Deneyde katılımcılar tek tek bir odaya alınıyor ve son derece sıkıcı görevleri tamamlıyorlar. Ancak bir diğer görevleriyse odadan çıktıklarında deneyin çok eğlenceli geçtiğini söylemek. Bir grup katılımcı bu yalanı söylemek için 1 dolar alırken diğer grup katılımcı 20 dolar alıyor. Ortaya ilginç bir sonuç çıkıyor. Sizce böyle sıradan görünen bir deneyin bize kazandırdıkları ne olabilir ve insanlar hakkında bilmediğimiz ne öğrenebiliriz?
1 doları okuyucuların kendini daha yakın hissetmesi için 1 liraya dönüştürebiliriz. Elinize metal para konuluyor ve yalan söylemeniz isteniyor. Şaşırtıcı ancak o yalana inanmaya başlıyorsunuz!
Olmayan bir durumun tam tersini söylemek ve buna inanmış gibi davranmak sadece 1 lira için gözünüze az geliyor ve olaya karşı tutumumuzu değiştirerek kendi kendimize olup biteni daha mantıklı hale getirmeye çalışıyoruz.
20 “lira” alanlara ne mi oluyor? Onlar söyledikleri yalana gönül rahatlığıyla inanmayarak olaylara ayak uydurabiliyorlar çünkü 1 liraya kıyasla 20 liranın onların yalan söylemesi için daha cüzi bir sayı olduğunu düşünüyorlar ve yaptıkları harekete içten içe bir sebep sonuç geliştirip mantıklarına uydurabiliyorlar.
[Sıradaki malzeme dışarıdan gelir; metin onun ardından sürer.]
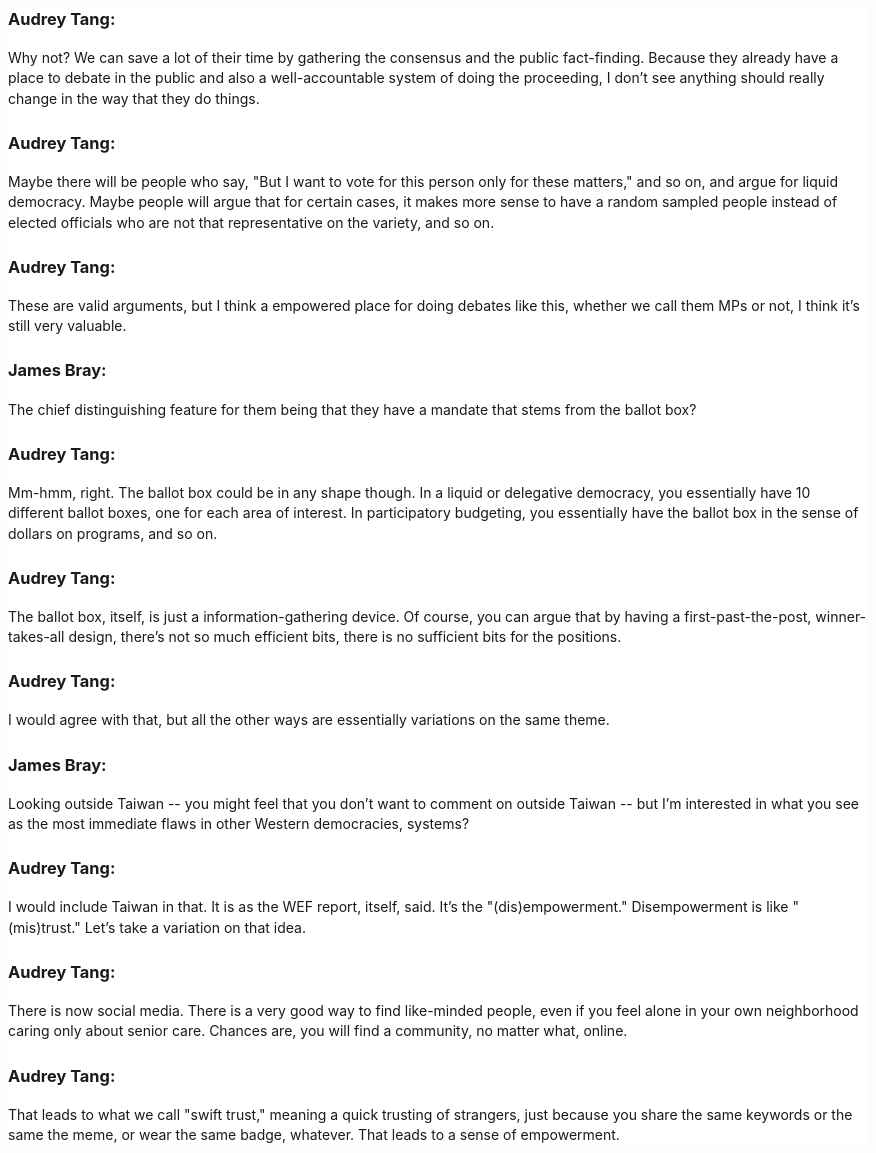 ### Audrey Tang:
Why not? We can save a lot of their time by gathering the consensus and the public fact-finding. Because they already have a place to debate in the public and also a well-accountable system of doing the proceeding, I don’t see anything should really change in the way that they do things.

### Audrey Tang:
Maybe there will be people who say, &quot;But I want to vote for this person only for these matters,&quot; and so on, and argue for liquid democracy. Maybe people will argue that for certain cases, it makes more sense to have a random sampled people instead of elected officials who are not that representative on the variety, and so on.

### Audrey Tang:
These are valid arguments, but I think a empowered place for doing debates like this, whether we call them MPs or not, I think it’s still very valuable.

### James Bray:
The chief distinguishing feature for them being that they have a mandate that stems from the ballot box?

### Audrey Tang:
Mm-hmm, right. The ballot box could be in any shape though. In a liquid or delegative democracy, you essentially have 10 different ballot boxes, one for each area of interest. In participatory budgeting, you essentially have the ballot box in the sense of dollars on programs, and so on.

### Audrey Tang:
The ballot box, itself, is just a information-gathering device. Of course, you can argue that by having a first-past-the-post, winner-takes-all design, there’s not so much efficient bits, there is no sufficient bits for the positions.

### Audrey Tang:
I would agree with that, but all the other ways are essentially variations on the same theme.

### James Bray:
Looking outside Taiwan -- you might feel that you don’t want to comment on outside Taiwan -- but I’m interested in what you see as the most immediate flaws in other Western democracies, systems?

### Audrey Tang:
I would include Taiwan in that. It is as the WEF report, itself, said. It’s the &quot;(dis)empowerment.&quot; Disempowerment is like &quot;(mis)trust.&quot; Let’s take a variation on that idea.

### Audrey Tang:
There is now social media. There is a very good way to find like-minded people, even if you feel alone in your own neighborhood caring only about senior care. Chances are, you will find a community, no matter what, online.

### Audrey Tang:
That leads to what we call &quot;swift trust,&quot; meaning a quick trusting of strangers, just because you share the same keywords or the same the meme, or wear the same badge, whatever. That leads to a sense of empowerment.
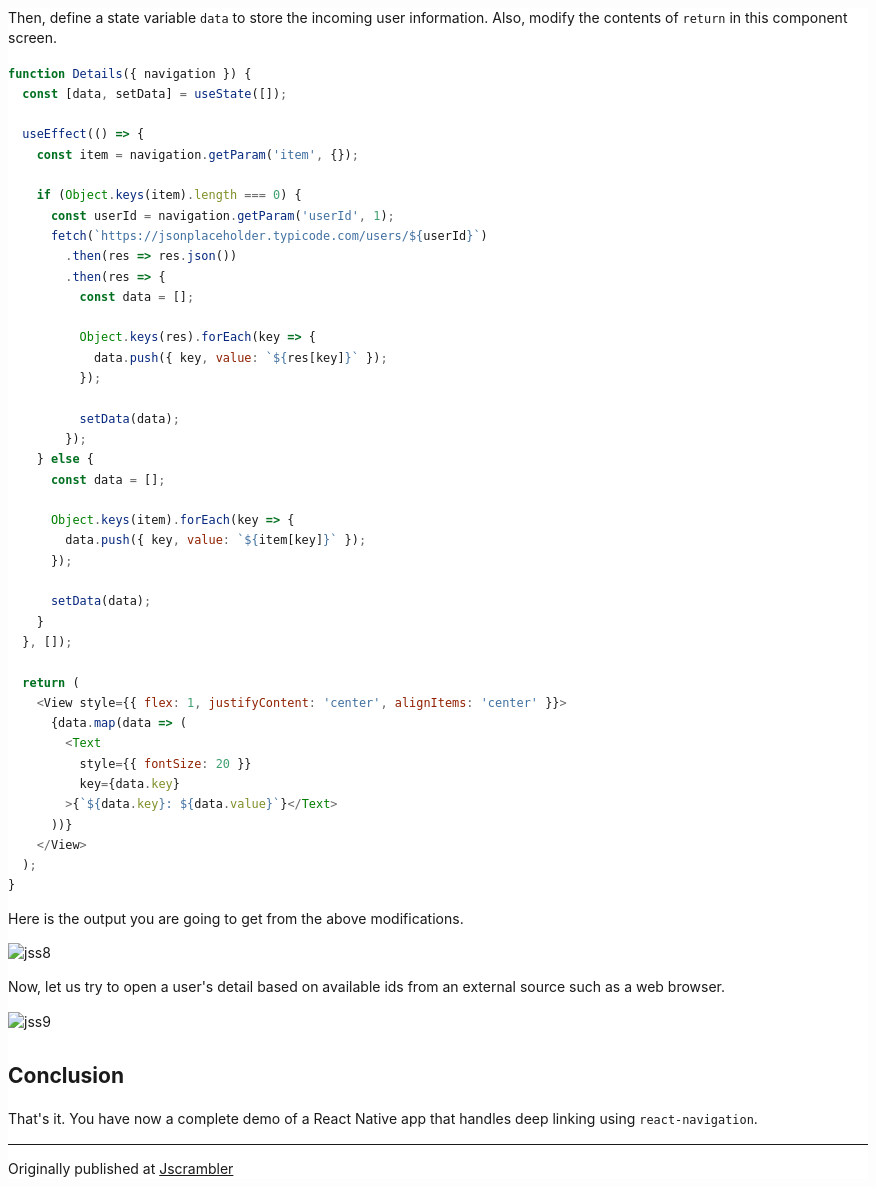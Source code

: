 Then, define a state variable `data` to store the incoming user information. Also, modify the contents of `return` in this component screen.

```js
function Details({ navigation }) {
  const [data, setData] = useState([]);

  useEffect(() => {
    const item = navigation.getParam('item', {});

    if (Object.keys(item).length === 0) {
      const userId = navigation.getParam('userId', 1);
      fetch(`https://jsonplaceholder.typicode.com/users/${userId}`)
        .then(res => res.json())
        .then(res => {
          const data = [];

          Object.keys(res).forEach(key => {
            data.push({ key, value: `${res[key]}` });
          });

          setData(data);
        });
    } else {
      const data = [];

      Object.keys(item).forEach(key => {
        data.push({ key, value: `${item[key]}` });
      });

      setData(data);
    }
  }, []);

  return (
    <View style={{ flex: 1, justifyContent: 'center', alignItems: 'center' }}>
      {data.map(data => (
        <Text
          style={{ fontSize: 20 }}
          key={data.key}
        >{`${data.key}: ${data.value}`}</Text>
      ))}
    </View>
  );
}
```

Here is the output you are going to get from the above modifications.

![jss8](https://i.imgur.com/6N7ibwU.gif)

Now, let us try to open a user's detail based on available ids from an external source such as a web browser.

![jss9](https://i.imgur.com/h2dj0BM.gif)

## Conclusion

That's it. You have now a complete demo of a React Native app that handles deep linking using `react-navigation`.

---

Originally published at [Jscrambler](https://blog.jscrambler.com/how-to-handle-deep-linking-in-a-react-native-app/)
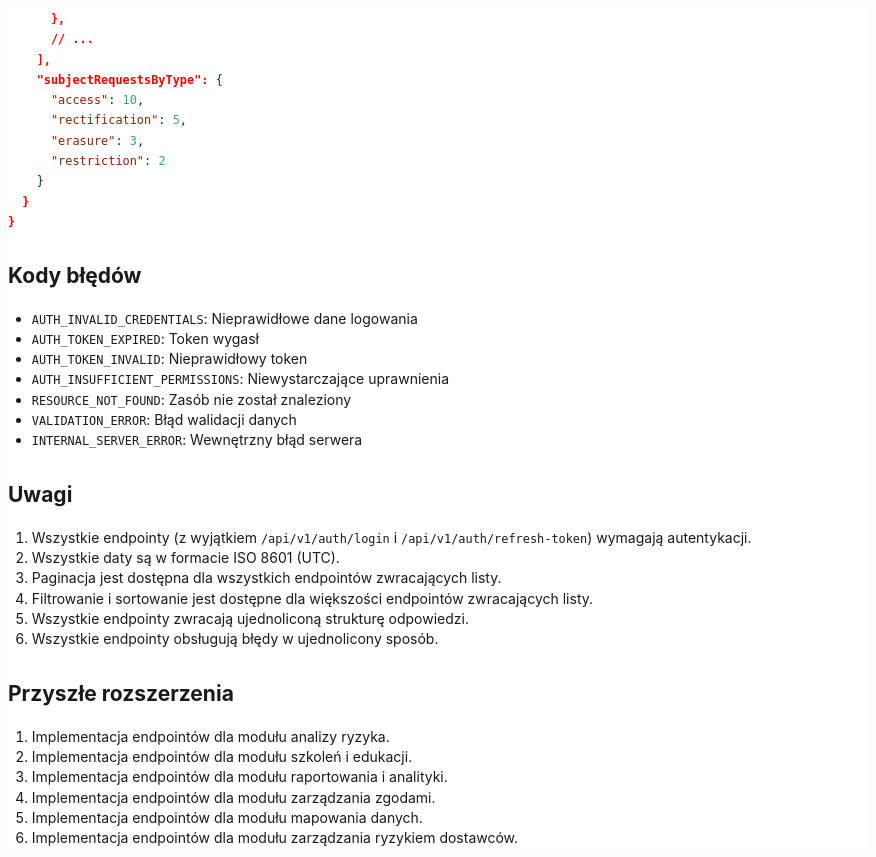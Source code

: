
   ```json
        },
        // ...
      ],
      "subjectRequestsByType": {
        "access": 10,
        "rectification": 5,
        "erasure": 3,
        "restriction": 2
      }
    }
  }
  ```

## Kody błędów

- `AUTH_INVALID_CREDENTIALS`: Nieprawidłowe dane logowania
- `AUTH_TOKEN_EXPIRED`: Token wygasł
- `AUTH_TOKEN_INVALID`: Nieprawidłowy token
- `AUTH_INSUFFICIENT_PERMISSIONS`: Niewystarczające uprawnienia
- `RESOURCE_NOT_FOUND`: Zasób nie został znaleziony
- `VALIDATION_ERROR`: Błąd walidacji danych
- `INTERNAL_SERVER_ERROR`: Wewnętrzny błąd serwera

## Uwagi

1. Wszystkie endpointy (z wyjątkiem `/api/v1/auth/login` i `/api/v1/auth/refresh-token`) wymagają autentykacji.
2. Wszystkie daty są w formacie ISO 8601 (UTC).
3. Paginacja jest dostępna dla wszystkich endpointów zwracających listy.
4. Filtrowanie i sortowanie jest dostępne dla większości endpointów zwracających listy.
5. Wszystkie endpointy zwracają ujednoliconą strukturę odpowiedzi.
6. Wszystkie endpointy obsługują błędy w ujednolicony sposób.

## Przyszłe rozszerzenia

1. Implementacja endpointów dla modułu analizy ryzyka.
2. Implementacja endpointów dla modułu szkoleń i edukacji.
3. Implementacja endpointów dla modułu raportowania i analityki.
4. Implementacja endpointów dla modułu zarządzania zgodami.
5. Implementacja endpointów dla modułu mapowania danych.
6. Implementacja endpointów dla modułu zarządzania ryzykiem dostawców.
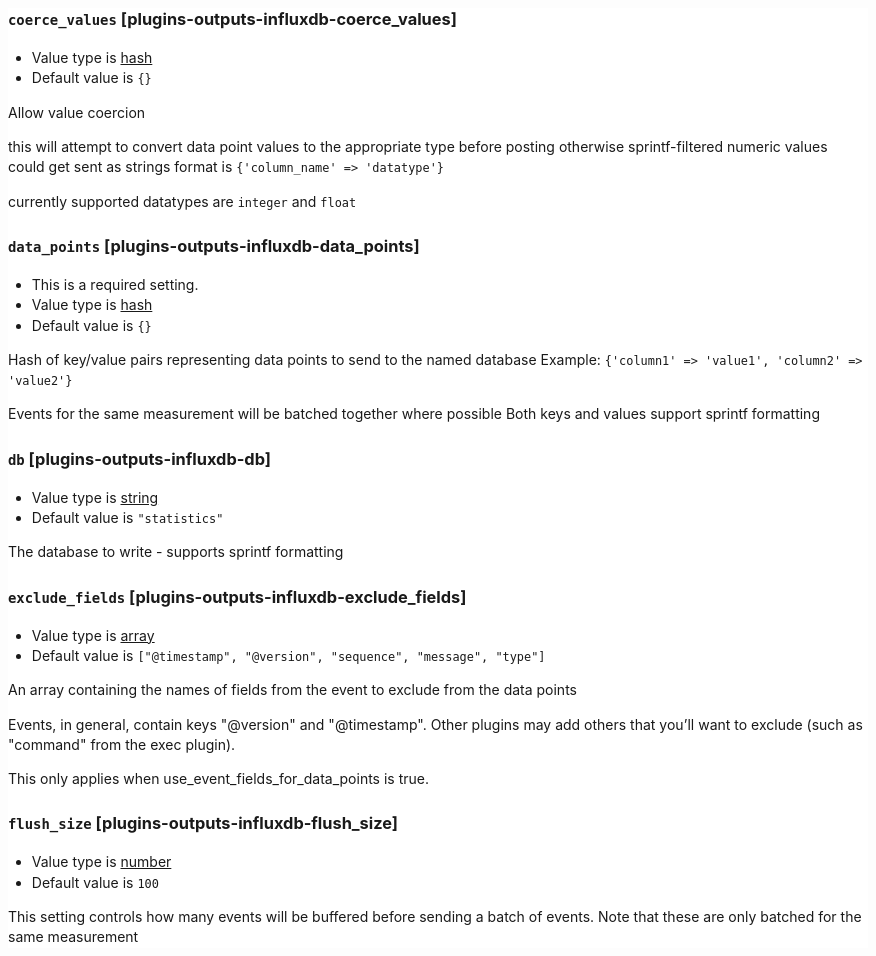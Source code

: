 
### `coerce_values` [plugins-outputs-influxdb-coerce_values]

* Value type is [hash](introduction.md#hash)
* Default value is `{}`

Allow value coercion

this will attempt to convert data point values to the appropriate type before posting otherwise sprintf-filtered numeric values could get sent as strings format is `{'column_name' => 'datatype'}`

currently supported datatypes are `integer` and `float`


### `data_points` [plugins-outputs-influxdb-data_points]

* This is a required setting.
* Value type is [hash](introduction.md#hash)
* Default value is `{}`

Hash of key/value pairs representing data points to send to the named database Example: `{'column1' => 'value1', 'column2' => 'value2'}`

Events for the same measurement will be batched together where possible Both keys and values support sprintf formatting


### `db` [plugins-outputs-influxdb-db]

* Value type is [string](introduction.md#string)
* Default value is `"statistics"`

The database to write - supports sprintf formatting


### `exclude_fields` [plugins-outputs-influxdb-exclude_fields]

* Value type is [array](introduction.md#array)
* Default value is `["@timestamp", "@version", "sequence", "message", "type"]`

An array containing the names of fields from the event to exclude from the data points

Events, in general, contain keys "@version" and "@timestamp". Other plugins may add others that you’ll want to exclude (such as "command" from the exec plugin).

This only applies when use_event_fields_for_data_points is true.


### `flush_size` [plugins-outputs-influxdb-flush_size]

* Value type is [number](introduction.md#number)
* Default value is `100`

This setting controls how many events will be buffered before sending a batch of events. Note that these are only batched for the same measurement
Özetle iki gruptaki davranış farkının sebebi 1 lira alınan koşulda ortaya çıkan “uyumsuzluğun” kişi tarafından rahatlatılmaya çalışılmasıdır. İçsel zıtlığı dizginlemek için kişi, olaya bakış açısını kişisel kabul sınırına yaklaştırıp bilişsel düzenini tekrar gözden geçirir. Bu kabul sınırı bilişsel düzenin aslında bir parçasıdır ve hemen hemen aynı anlama gelebilir. Mantığımıza ters düşmek, kültürümüzle uyuşturamamak, genel yargının bilişsel yargıyla zıtlaşması ve geçmiş tecrübelerin durumla farklı olması gibi sebeplerimiz çoğunlukla “bana uymuyor” dediklerimizin içindedir. Fast food yemek, sigara içmek ve geç yatmak gibi kötü olduğunu bildiğimiz halde devam ettirdiğimiz davranışlarımız da aslında bir zamanlar mantığımızla uyuşmazlık yaşayıp da karşısında davranışımızı, ona karşı bilişsel yaklaşımımızı (kabul sınırı) değiştirdiğimiz örneklerdir. Muhtemelen bunların bir yönden bize iyi bile gelebileceği hakkında araştırma yapıp o tip bilgileri savunma olarak kullanmışızdır. İçsel huzurumuzu ve uyuşmazlığımızı dengelemişizdir.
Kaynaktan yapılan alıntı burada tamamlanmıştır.